START Raw data

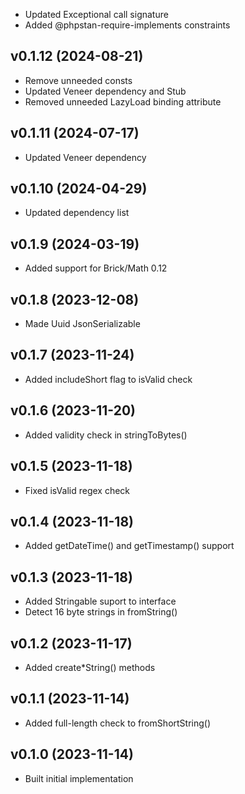 * Updated Exceptional call signature
* Added @phpstan-require-implements constraints

## v0.1.12 (2024-08-21)
* Remove unneeded consts
* Updated Veneer dependency and Stub
* Removed unneeded LazyLoad binding attribute

## v0.1.11 (2024-07-17)
* Updated Veneer dependency

## v0.1.10 (2024-04-29)
* Updated dependency list

## v0.1.9 (2024-03-19)
* Added support for Brick/Math 0.12

## v0.1.8 (2023-12-08)
* Made Uuid JsonSerializable

## v0.1.7 (2023-11-24)
* Added includeShort flag to isValid check

## v0.1.6 (2023-11-20)
* Added validity check in stringToBytes()

## v0.1.5 (2023-11-18)
* Fixed isValid regex check

## v0.1.4 (2023-11-18)
* Added getDateTime() and getTimestamp() support

## v0.1.3 (2023-11-18)
* Added Stringable suport to interface
* Detect 16 byte strings in fromString()

## v0.1.2 (2023-11-17)
* Added create*String() methods

## v0.1.1 (2023-11-14)
* Added full-length check to fromShortString()

## v0.1.0 (2023-11-14)
* Built initial implementation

END Raw data

Please determine how many lines of the listing above include the word "support" and state only that number.

2